Fragments d'un Carnet de mots et d'images
En ces jours où j’écris ce billet, la Tour Saint-Jacques se déshabille. Les travaux de sa restauration s’achèvent lentement. Elle est le seul vestige d’une église fondée au Xème siècle, l’Eglise Saint-Jacques-le-Majeur ou Saint-Jacques-de-la-Boucherie, à laquelle fut joint au début du XVIème siècle un nouveau clocher de style gothique flamboyant.
L’église fut détruite peu de temps après la Révolution. Le clocher resté seul fut nommé « Tour Saint-Jacques » au XIXème siècle, quand la Ville de Paris en fit l’acquisition.
Isolée maintenant dans un petit square du Quatrième Arrondissement, la Tour Saint-Jacques demeure l'un des monuments les plus étranges de Paris, l’un des plus animés de frissons… Erection insolite, minutieuse, gracieux échafaudage de lignes, de chapiteaux, de statues et de gargouilles blanches, la Tour se détache quasi irréellement sur le ciel.
Une rue perpendiculaire à la Seine s’ouvre sur le côté Nord-est de la Tour : c’est la rue Nicolas Flamel, que coupe la rue au nom de sa Dame, la rue Pernelle.
Nicolas Flamel (v. 1330 - 1418) vivait près de l’ancienne église du quartier de la Boucherie. C’est là qu’une légende lui fait découvrir le secret de la Pierre Philosophale, le 25 avril 1382, à 5 heures du soir exactement, selon les faux carnets de sa main (un ouvrage intitulé Le Livre des Figures Hiéroglyphiques paraît sous son nom en 1612 – On connaît également le titre d'un autre faux magnifique, Le Désir désiré), comportant, outre les notes chiffrées de la préparation alchimique, les prétendus dessins copiés de l’ancien Livre d’Abraham le Juif dont la lecture et la compréhension l’engagèrent sur la voie du Grand Œuvre accompli.

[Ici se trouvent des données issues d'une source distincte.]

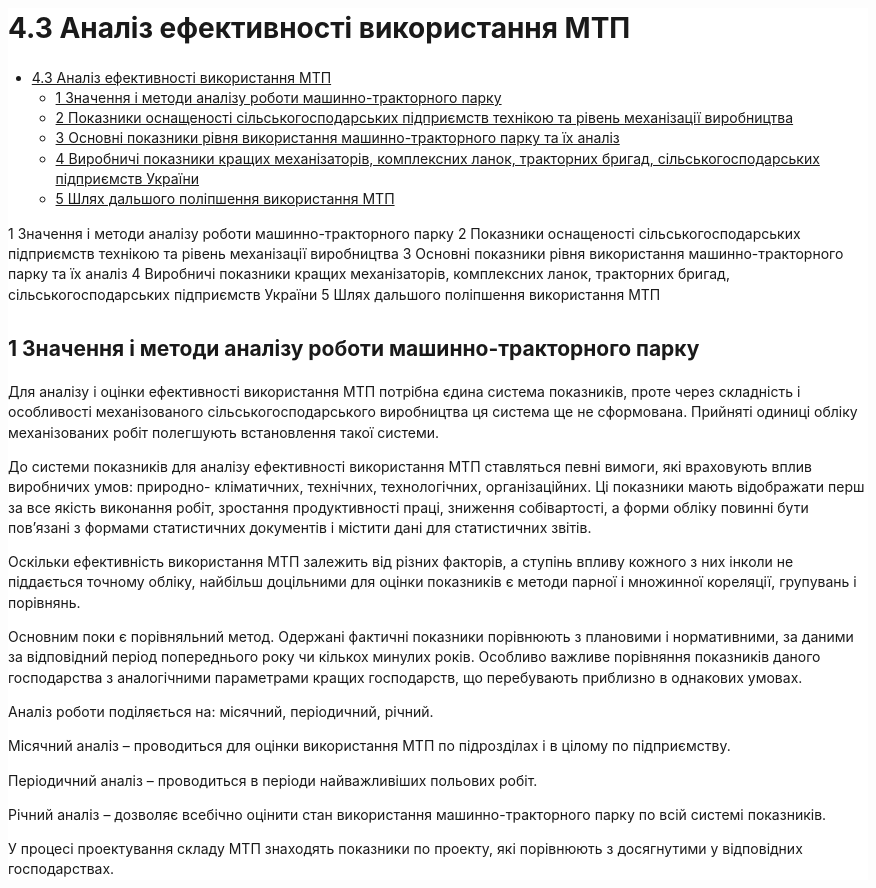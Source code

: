 # 4.3 Аналіз ефективності використання МТП



- [4.3 Аналіз ефективності використання МТП](#43-)
	- [1 Значення і методи аналізу роботи машинно-тракторного парку](#1-)
	- [2 Показники оснащеності сільськогосподарських підприємств технікою та рівень механізації виробництва](#2-)
	- [3 Основні показники рівня використання машинно-тракторного парку та їх аналіз](#3-)
	- [4 Виробничі показники кращих механізаторів, комплексних ланок, тракторних бригад, сільськогосподарських підприємств України](#4-)
	- [5 Шлях дальшого поліпшення використання МТП](#5-)



1 Значення і методи аналізу роботи машинно-тракторного парку
2 Показники оснащеності сільськогосподарських підприємств технікою та рівень механізації виробництва
3 Основні показники рівня використання машинно-тракторного парку та їх аналіз
4 Виробничі показники кращих механізаторів, комплексних ланок, тракторних бригад, сільськогосподарських підприємств України
5 Шлях дальшого поліпшення використання МТП

## 1 Значення і методи аналізу роботи машинно-тракторного парку

Для аналізу і оцінки ефективності використання МТП потрібна єдина система показників, проте через складність і особливості механізованого сільськогосподарського виробництва ця система ще не сформована. Прийняті одиниці обліку механізованих робіт полегшують встановлення такої системи.

До системи показників для аналізу ефективності використання МТП ставляться певні вимоги, які враховують вплив виробничих умов: природно- кліматичних, технічних, технологічних, організаційних. Ці показники мають відображати перш за все якість виконання робіт, зростання продуктивності праці, зниження собівартості, а форми обліку повинні бути пов’язані з формами статистичних документів і містити дані для статистичних звітів.

Оскільки ефективність використання МТП залежить від різних факторів, а ступінь впливу кожного з них інколи не піддається точному обліку, найбільш доцільними для оцінки показників є методи парної і множинної кореляції, групувань і порівнянь.

Основним поки є порівняльний метод. Одержані фактичні показники порівнюють з плановими і нормативними, за даними за відповідний період попереднього року чи кількох минулих років. Особливо важливе порівняння показників даного господарства з аналогічними параметрами кращих господарств, що перебувають приблизно в однакових умовах.

Аналіз роботи поділяється на: місячний, періодичний, річний.

Місячний аналіз – проводиться для оцінки використання МТП по підрозділах і в цілому по підприємству.

Періодичний аналіз – проводиться в періоди найважливіших польових робіт.

Річний аналіз – дозволяє всебічно оцінити стан використання машинно-тракторного парку по всій системі показників.

У процесі проектування складу МТП знаходять показники по проекту, які порівнюють з досягнутими у відповідних господарствах.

Je suppose que l’imagination retint de l’humble alchimiste prétendu, juré à l’Académie de Paris et responsable d’un atelier de manuscrits, pieux donateur, époux d’une riche héritière, son nom superbe d’abord, pour à la fin le répandre en beauté de légende – cette légende qui s’est enchantée de Nicolas Flamel, de ce prénom large et sonore, Nicolas, celui d’un saint populaire, auquel est traditionnellement associé le métal Or, cette légende qui s’est nourrie du feu dans son nom, et, regardons de plus près, des 13 lettres de son nom complet, le nombre d’heur ou de mal heur - selon, ou tout à la fois - un nombre que l’on retrouve dans d’autres noms où les légendes se sont volontiers greffées, effaçant peu à peu la personne réelle, - Arthur Rimbaud, Antonin Artaud… ce qui ne veut, sans nul doute, rien dire, puisque l’auteur de ces lignes possède lui aussi, dans son nom complet, 13 lettres exactement.
(J'ai pris la photographie illustrant ce billet le mercredi 28 mai 2008, avec les beaux nuages.)